# DIY heated gas locker ?



## peejay (May 10, 2005)

I have refillable gas bottles fitted to my Nuevo and we're off to Apline regions for 3 weeks in February. I think most of you are aware of the possible problems of using refilleables abroad in sub zero/Alpine temperatures because of the unfavourable butane/propane mix that euro lpg stations supply.

The blown air outlet pipe from the Truma runs under the settee and past the gas locker (steel lined) and I'm looking into the possibility of fitting a narrow branch from the pipe, drilling a hole through the sidewall and feeding a small amout of warm air to the locker. 

Can anyone see any safety problems with this and do you think it would work?
If not, any other ideas?

pete.


----------



## Paulway (May 9, 2005)

peejay

I would only consider doing that if I could feed the heated air in from the TOP of the conpartment. The danger of doing that at the bottom would be that in the event of an escape of gas, being heavier than air it would permeate to the base of the locker, where there should be outlet vents to outside air. But if there is a warm air duct entering it is possible that this could have gas enter it and then when the warm air blower turns on force it down the duct to exit into the van. The smell alone would be sufficient for me to not want to do it, let alone any possibility of danger.

PS
Perhaps if you could put a metal tube through the locker, sealed at each end from the locker, then blow the heated air through that the tube would become warm and act as a closed heat exchanger.


----------



## 92180 (May 1, 2005)

Instead of drilling a hole and drawing in warm air. Why not look at heat trace cable.

link http://www.elementshop.co.uk/products.php?cat=104.

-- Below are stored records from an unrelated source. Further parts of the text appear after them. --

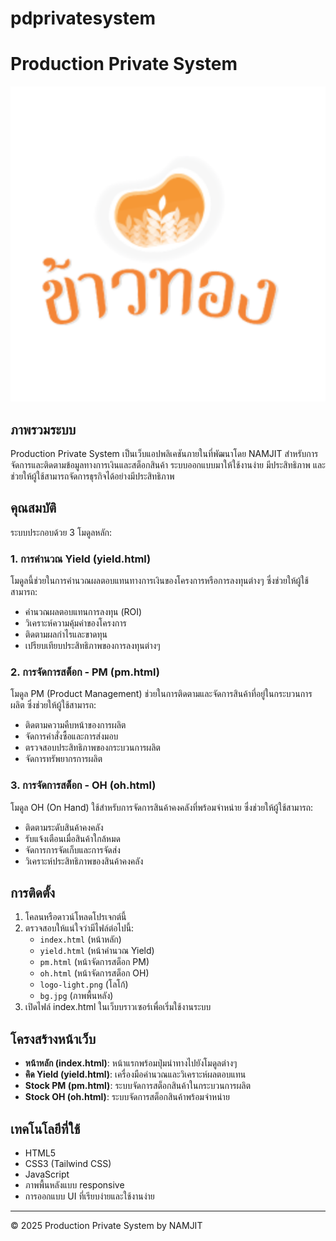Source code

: # pdprivatesystem

# Production Private System

![Logo](logo-light.png)

## ภาพรวมระบบ

Production Private System เป็นเว็บแอปพลิเคชันภายในที่พัฒนาโดย NAMJIT สำหรับการจัดการและติดตามข้อมูลทางการเงินและสต็อกสินค้า ระบบออกแบบมาให้ใช้งานง่าย มีประสิทธิภาพ และช่วยให้ผู้ใช้สามารถจัดการธุรกิจได้อย่างมีประสิทธิภาพ

## คุณสมบัติ

ระบบประกอบด้วย 3 โมดูลหลัก:

### 1. การคำนวณ Yield (yield.html)
โมดูลนี้ช่วยในการคำนวณผลตอบแทนทางการเงินของโครงการหรือการลงทุนต่างๆ ซึ่งช่วยให้ผู้ใช้สามารถ:
- คำนวณผลตอบแทนการลงทุน (ROI)
- วิเคราะห์ความคุ้มค่าของโครงการ
- ติดตามผลกำไรและขาดทุน
- เปรียบเทียบประสิทธิภาพของการลงทุนต่างๆ

### 2. การจัดการสต็อก - PM (pm.html)
โมดูล PM (Product Management) ช่วยในการติดตามและจัดการสินค้าที่อยู่ในกระบวนการผลิต ซึ่งช่วยให้ผู้ใช้สามารถ:
- ติดตามความคืบหน้าของการผลิต
- จัดการคำสั่งซื้อและการส่งมอบ
- ตรวจสอบประสิทธิภาพของกระบวนการผลิต
- จัดการทรัพยากรการผลิต

### 3. การจัดการสต็อก - OH (oh.html)
โมดูล OH (On Hand) ใช้สำหรับการจัดการสินค้าคงคลังที่พร้อมจำหน่าย ซึ่งช่วยให้ผู้ใช้สามารถ:
- ติดตามระดับสินค้าคงคลัง
- รับแจ้งเตือนเมื่อสินค้าใกล้หมด
- จัดการการจัดเก็บและการจัดส่ง
- วิเคราะห์ประสิทธิภาพของสินค้าคงคลัง

## การติดตั้ง

1. โคลนหรือดาวน์โหลดโปรเจกต์นี้
2. ตรวจสอบให้แน่ใจว่ามีไฟล์ต่อไปนี้:
   - `index.html` (หน้าหลัก)
   - `yield.html` (หน้าคำนวณ Yield)
   - `pm.html` (หน้าจัดการสต็อก PM)
   - `oh.html` (หน้าจัดการสต็อก OH)
   - `logo-light.png` (โลโก้)
   - `bg.jpg` (ภาพพื้นหลัง)
3. เปิดไฟล์ index.html ในเว็บบราวเซอร์เพื่อเริ่มใช้งานระบบ

## โครงสร้างหน้าเว็บ

- **หน้าหลัก (index.html)**: หน้าแรกพร้อมปุ่มนำทางไปยังโมดูลต่างๆ
- **คิด Yield (yield.html)**: เครื่องมือคำนวณและวิเคราะห์ผลตอบแทน
- **Stock PM (pm.html)**: ระบบจัดการสต็อกสินค้าในกระบวนการผลิต
- **Stock OH (oh.html)**: ระบบจัดการสต็อกสินค้าพร้อมจำหน่าย

## เทคโนโลยีที่ใช้

- HTML5
- CSS3 (Tailwind CSS)
- JavaScript
- ภาพพื้นหลังแบบ responsive
- การออกแบบ UI ที่เรียบง่ายและใช้งานง่าย

---

© 2025 Production Private System by NAMJIT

It takes avery low current and transfers it along the cable. If you wrap it around the cylinders that might work. I don't think there is any chance of sparks . It is mostly used for water pipes so the insulation must be IP56

Hope this helps.

Failing that the cheap option hot water insulation bag.


----------



## Scotjimland (May 23, 2005)

Hi Pete 

I think Asgard's idea is excellent, trace heating cable and a nice thick piece of thermal insulation round the bottles should do the trick, provided you are on a hook up of course .. this is common practice throughout industry on oil and gas lines. 
It's easy to instal, requiring only a 230v supply, it self regulates along it's entire length no matter how long or short ..


----------



## spykal (May 9, 2005)

Hi Pete

Having thought about your idea, which I think is a great idea and should be OK , especially if you feed the warm air into the compartment at the top. The only suggestion I can come up with is to feed the hot air into the compatrment and back out again through a length of copper pipe maybe with some extra fins attached. In other words a sealed system...but I am not sure if this would be able to transfer enough heat. Maybe when making it up you could make it so that you could revert to an open system so that if it cannot cope with -20c as a closed system you would be able to open it directly into the cabinet.

Mike


----------



## gaspode (May 9, 2005)

I'm not too keen on the idea of feeding warm air into the gas locker, there's always the possibility of leaking gas finding its way back along the ducting and it would break the seal that the manuafcturer has carefully planned between gas locker and inhabited space.
Trace heaters would be good but will only work on hook-up.
I do however like the idea of a heat exchanger. If you could arrange a metal tube of about the same dia. as your ducting (sheet metal aircon ducting?) to run through the top of the locker you could seal it into the existing metal liner. Then divert one of your ducting runs to pass through the new duct and that should do exactly what you want. Insulating the locker door will also help keep the heat in.


----------



## RobinHood (May 19, 2005)

I don't think I would attempt to do anything in this space - safety and practicality issues.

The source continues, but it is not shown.